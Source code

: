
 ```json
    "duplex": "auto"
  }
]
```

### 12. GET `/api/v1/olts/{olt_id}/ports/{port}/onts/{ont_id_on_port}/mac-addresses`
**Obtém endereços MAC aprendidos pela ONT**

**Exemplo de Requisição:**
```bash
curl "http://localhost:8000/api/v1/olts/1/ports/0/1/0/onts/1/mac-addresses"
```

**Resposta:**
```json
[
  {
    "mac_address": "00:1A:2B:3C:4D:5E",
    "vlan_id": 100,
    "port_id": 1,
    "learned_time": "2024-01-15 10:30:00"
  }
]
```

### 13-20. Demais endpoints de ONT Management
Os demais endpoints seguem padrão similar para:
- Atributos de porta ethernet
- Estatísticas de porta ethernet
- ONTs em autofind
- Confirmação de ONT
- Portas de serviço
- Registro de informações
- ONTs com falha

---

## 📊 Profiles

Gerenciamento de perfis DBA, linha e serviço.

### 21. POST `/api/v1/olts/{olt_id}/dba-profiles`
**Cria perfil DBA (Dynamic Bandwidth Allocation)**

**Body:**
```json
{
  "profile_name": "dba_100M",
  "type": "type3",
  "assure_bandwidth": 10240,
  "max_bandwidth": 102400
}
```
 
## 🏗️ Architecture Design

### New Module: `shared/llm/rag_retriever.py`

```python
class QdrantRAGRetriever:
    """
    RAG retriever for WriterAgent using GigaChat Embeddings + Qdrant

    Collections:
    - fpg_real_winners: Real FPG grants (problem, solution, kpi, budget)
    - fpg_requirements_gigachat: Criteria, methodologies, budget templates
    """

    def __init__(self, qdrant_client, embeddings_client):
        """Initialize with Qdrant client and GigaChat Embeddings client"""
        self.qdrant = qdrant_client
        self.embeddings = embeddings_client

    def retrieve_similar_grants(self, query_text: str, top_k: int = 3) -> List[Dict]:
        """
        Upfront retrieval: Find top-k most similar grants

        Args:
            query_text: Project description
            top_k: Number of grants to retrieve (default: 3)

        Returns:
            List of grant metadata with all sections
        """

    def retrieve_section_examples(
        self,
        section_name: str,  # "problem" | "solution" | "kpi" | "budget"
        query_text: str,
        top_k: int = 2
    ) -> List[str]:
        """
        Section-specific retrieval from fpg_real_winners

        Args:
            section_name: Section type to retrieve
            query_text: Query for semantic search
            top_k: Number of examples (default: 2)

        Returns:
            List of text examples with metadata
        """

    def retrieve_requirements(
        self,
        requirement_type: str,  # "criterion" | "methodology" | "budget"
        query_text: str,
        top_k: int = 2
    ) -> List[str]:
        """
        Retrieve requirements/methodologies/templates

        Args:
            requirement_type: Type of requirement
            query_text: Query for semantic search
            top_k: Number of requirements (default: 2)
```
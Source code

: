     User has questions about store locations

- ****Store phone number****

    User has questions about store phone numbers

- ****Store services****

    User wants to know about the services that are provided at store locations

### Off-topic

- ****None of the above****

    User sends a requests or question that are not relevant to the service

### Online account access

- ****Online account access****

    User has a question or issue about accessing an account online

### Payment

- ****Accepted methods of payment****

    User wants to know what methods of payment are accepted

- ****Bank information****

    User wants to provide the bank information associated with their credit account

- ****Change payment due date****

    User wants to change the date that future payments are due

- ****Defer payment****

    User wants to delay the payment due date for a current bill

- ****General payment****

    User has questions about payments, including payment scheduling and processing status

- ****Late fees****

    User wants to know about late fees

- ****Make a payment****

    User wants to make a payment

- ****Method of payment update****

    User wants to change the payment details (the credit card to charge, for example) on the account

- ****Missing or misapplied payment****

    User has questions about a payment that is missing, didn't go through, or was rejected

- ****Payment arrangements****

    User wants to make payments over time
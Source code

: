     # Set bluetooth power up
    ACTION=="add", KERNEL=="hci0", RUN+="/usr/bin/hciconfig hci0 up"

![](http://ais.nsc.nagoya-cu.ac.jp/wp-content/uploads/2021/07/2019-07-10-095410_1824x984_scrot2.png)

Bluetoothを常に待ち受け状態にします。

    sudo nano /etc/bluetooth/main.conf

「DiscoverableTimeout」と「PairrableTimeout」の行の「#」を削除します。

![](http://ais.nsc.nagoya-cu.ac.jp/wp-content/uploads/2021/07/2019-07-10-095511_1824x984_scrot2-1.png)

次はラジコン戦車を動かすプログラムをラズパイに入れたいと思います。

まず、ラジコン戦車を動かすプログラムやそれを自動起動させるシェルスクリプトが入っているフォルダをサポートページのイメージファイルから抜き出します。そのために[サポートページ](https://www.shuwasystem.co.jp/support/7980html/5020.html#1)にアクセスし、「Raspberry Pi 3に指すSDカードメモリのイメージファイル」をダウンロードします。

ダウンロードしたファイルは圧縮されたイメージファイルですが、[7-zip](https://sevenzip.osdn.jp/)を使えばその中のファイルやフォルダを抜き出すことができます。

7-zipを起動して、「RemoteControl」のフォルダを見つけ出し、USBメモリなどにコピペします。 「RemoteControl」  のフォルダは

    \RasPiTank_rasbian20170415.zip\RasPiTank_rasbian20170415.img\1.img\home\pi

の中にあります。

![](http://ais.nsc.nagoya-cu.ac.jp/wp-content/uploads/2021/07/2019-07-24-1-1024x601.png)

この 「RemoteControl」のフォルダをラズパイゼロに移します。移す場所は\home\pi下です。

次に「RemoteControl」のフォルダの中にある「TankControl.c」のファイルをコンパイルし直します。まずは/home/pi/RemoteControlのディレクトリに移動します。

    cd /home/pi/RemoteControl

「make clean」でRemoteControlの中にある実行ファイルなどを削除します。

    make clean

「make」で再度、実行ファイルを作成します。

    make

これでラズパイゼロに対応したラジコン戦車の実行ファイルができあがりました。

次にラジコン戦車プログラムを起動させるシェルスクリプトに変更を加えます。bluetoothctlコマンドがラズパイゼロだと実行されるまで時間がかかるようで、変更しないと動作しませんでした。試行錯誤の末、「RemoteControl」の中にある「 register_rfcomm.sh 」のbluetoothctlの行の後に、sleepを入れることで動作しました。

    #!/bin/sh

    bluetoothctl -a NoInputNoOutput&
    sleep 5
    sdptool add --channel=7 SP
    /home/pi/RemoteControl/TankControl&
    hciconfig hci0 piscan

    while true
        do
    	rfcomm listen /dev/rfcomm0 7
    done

• **What you are asked to do**
So that nothing is lost, retype every entry in the listing above exactly.

• **Task solution**
Source code

:
 ```json
    "duplex": "auto"
  }
]
```

### 12. GET `/api/v1/olts/{olt_id}/ports/{port}/onts/{ont_id_on_port}/mac-addresses`
**Obtém endereços MAC aprendidos pela ONT**

**Exemplo de Requisição:**
```bash
curl "http://localhost:8000/api/v1/olts/1/ports/0/1/0/onts/1/mac-addresses"
```

**Resposta:**
```json
[
  {
    "mac_address": "00:1A:2B:3C:4D:5E",
    "vlan_id": 100,
    "port_id": 1,
    "learned_time": "2024-01-15 10:30:00"
  }
]
```

### 13-20. Demais endpoints de ONT Management
Os demais endpoints seguem padrão similar para:
- Atributos de porta ethernet
- Estatísticas de porta ethernet
- ONTs em autofind
- Confirmação de ONT
- Portas de serviço
- Registro de informações
- ONTs com falha

---

## 📊 Profiles

Gerenciamento de perfis DBA, linha e serviço.

### 21. POST `/api/v1/olts/{olt_id}/dba-profiles`
**Cria perfil DBA (Dynamic Bandwidth Allocation)**

**Body:**
```json
{
  "profile_name": "dba_100M",
  "type": "type3",
  "assure_bandwidth": 10240,
  "max_bandwidth": 102400
}
```
 
## 🏗️ Architecture Design

### New Module: `shared/llm/rag_retriever.py`

```python
class QdrantRAGRetriever:
    """
    RAG retriever for WriterAgent using GigaChat Embeddings + Qdrant

    Collections:
    - fpg_real_winners: Real FPG grants (problem, solution, kpi, budget)
    - fpg_requirements_gigachat: Criteria, methodologies, budget templates
    """

    def __init__(self, qdrant_client, embeddings_client):
        """Initialize with Qdrant client and GigaChat Embeddings client"""
        self.qdrant = qdrant_client
        self.embeddings = embeddings_client

    def retrieve_similar_grants(self, query_text: str, top_k: int = 3) -> List[Dict]:
        """
        Upfront retrieval: Find top-k most similar grants

        Args:
            query_text: Project description
            top_k: Number of grants to retrieve (default: 3)

        Returns:
            List of grant metadata with all sections
        """

    def retrieve_section_examples(
        self,
        section_name: str,  # "problem" | "solution" | "kpi" | "budget"
        query_text: str,
        top_k: int = 2
    ) -> List[str]:
        """
        Section-specific retrieval from fpg_real_winners

        Args:
            section_name: Section type to retrieve
            query_text: Query for semantic search
            top_k: Number of examples (default: 2)

        Returns:
            List of text examples with metadata
        """

    def retrieve_requirements(
        self,
        requirement_type: str,  # "criterion" | "methodology" | "budget"
        query_text: str,
        top_k: int = 2
    ) -> List[str]:
        """
        Retrieve requirements/methodologies/templates

        Args:
            requirement_type: Type of requirement
            query_text: Query for semantic search
            top_k: Number of requirements (default: 2)
```
Source code

:     User has questions about store locations

- ****Store phone number****

    User has questions about store phone numbers

- ****Store services****

    User wants to know about the services that are provided at store locations

### Off-topic

- ****None of the above****

    User sends a requests or question that are not relevant to the service

### Online account access

- ****Online account access****

    User has a question or issue about accessing an account online

### Payment

- ****Accepted methods of payment****

    User wants to know what methods of payment are accepted

- ****Bank information****

    User wants to provide the bank information associated with their credit account

- ****Change payment due date****

    User wants to change the date that future payments are due

- ****Defer payment****

    User wants to delay the payment due date for a current bill

- ****General payment****

    User has questions about payments, including payment scheduling and processing status

- ****Late fees****

    User wants to know about late fees

- ****Make a payment****

    User wants to make a payment

- ****Method of payment update****

    User wants to change the payment details (the credit card to charge, for example) on the account

- ****Missing or misapplied payment****

    User has questions about a payment that is missing, didn't go through, or was rejected

- ****Payment arrangements****

    User wants to make payments over time
Source code

:     # Set bluetooth power up
    ACTION=="add", KERNEL=="hci0", RUN+="/usr/bin/hciconfig hci0 up"

![](http://ais.nsc.nagoya-cu.ac.jp/wp-content/uploads/2021/07/2019-07-10-095410_1824x984_scrot2.png)

Bluetoothを常に待ち受け状態にします。

    sudo nano /etc/bluetooth/main.conf

「DiscoverableTimeout」と「PairrableTimeout」の行の「#」を削除します。

![](http://ais.nsc.nagoya-cu.ac.jp/wp-content/uploads/2021/07/2019-07-10-095511_1824x984_scrot2-1.png)

次はラジコン戦車を動かすプログラムをラズパイに入れたいと思います。

まず、ラジコン戦車を動かすプログラムやそれを自動起動させるシェルスクリプトが入っているフォルダをサポートページのイメージファイルから抜き出します。そのために[サポートページ](https://www.shuwasystem.co.jp/support/7980html/5020.html#1)にアクセスし、「Raspberry Pi 3に指すSDカードメモリのイメージファイル」をダウンロードします。

ダウンロードしたファイルは圧縮されたイメージファイルですが、[7-zip](https://sevenzip.osdn.jp/)を使えばその中のファイルやフォルダを抜き出すことができます。

7-zipを起動して、「RemoteControl」のフォルダを見つけ出し、USBメモリなどにコピペします。 「RemoteControl」  のフォルダは

    \RasPiTank_rasbian20170415.zip\RasPiTank_rasbian20170415.img\1.img\home\pi

の中にあります。

![](http://ais.nsc.nagoya-cu.ac.jp/wp-content/uploads/2021/07/2019-07-24-1-1024x601.png)

この 「RemoteControl」のフォルダをラズパイゼロに移します。移す場所は\home\pi下です。

次に「RemoteControl」のフォルダの中にある「TankControl.c」のファイルをコンパイルし直します。まずは/home/pi/RemoteControlのディレクトリに移動します。

    cd /home/pi/RemoteControl

「make clean」でRemoteControlの中にある実行ファイルなどを削除します。

    make clean

「make」で再度、実行ファイルを作成します。

    make

これでラズパイゼロに対応したラジコン戦車の実行ファイルができあがりました。

次にラジコン戦車プログラムを起動させるシェルスクリプトに変更を加えます。bluetoothctlコマンドがラズパイゼロだと実行されるまで時間がかかるようで、変更しないと動作しませんでした。試行錯誤の末、「RemoteControl」の中にある「 register_rfcomm.sh 」のbluetoothctlの行の後に、sleepを入れることで動作しました。

    #!/bin/sh

    bluetoothctl -a NoInputNoOutput&
    sleep 5
    sdptool add --channel=7 SP
    /home/pi/RemoteControl/TankControl&
    hciconfig hci0 piscan

    while true
        do
    	rfcomm listen /dev/rfcomm0 7
    done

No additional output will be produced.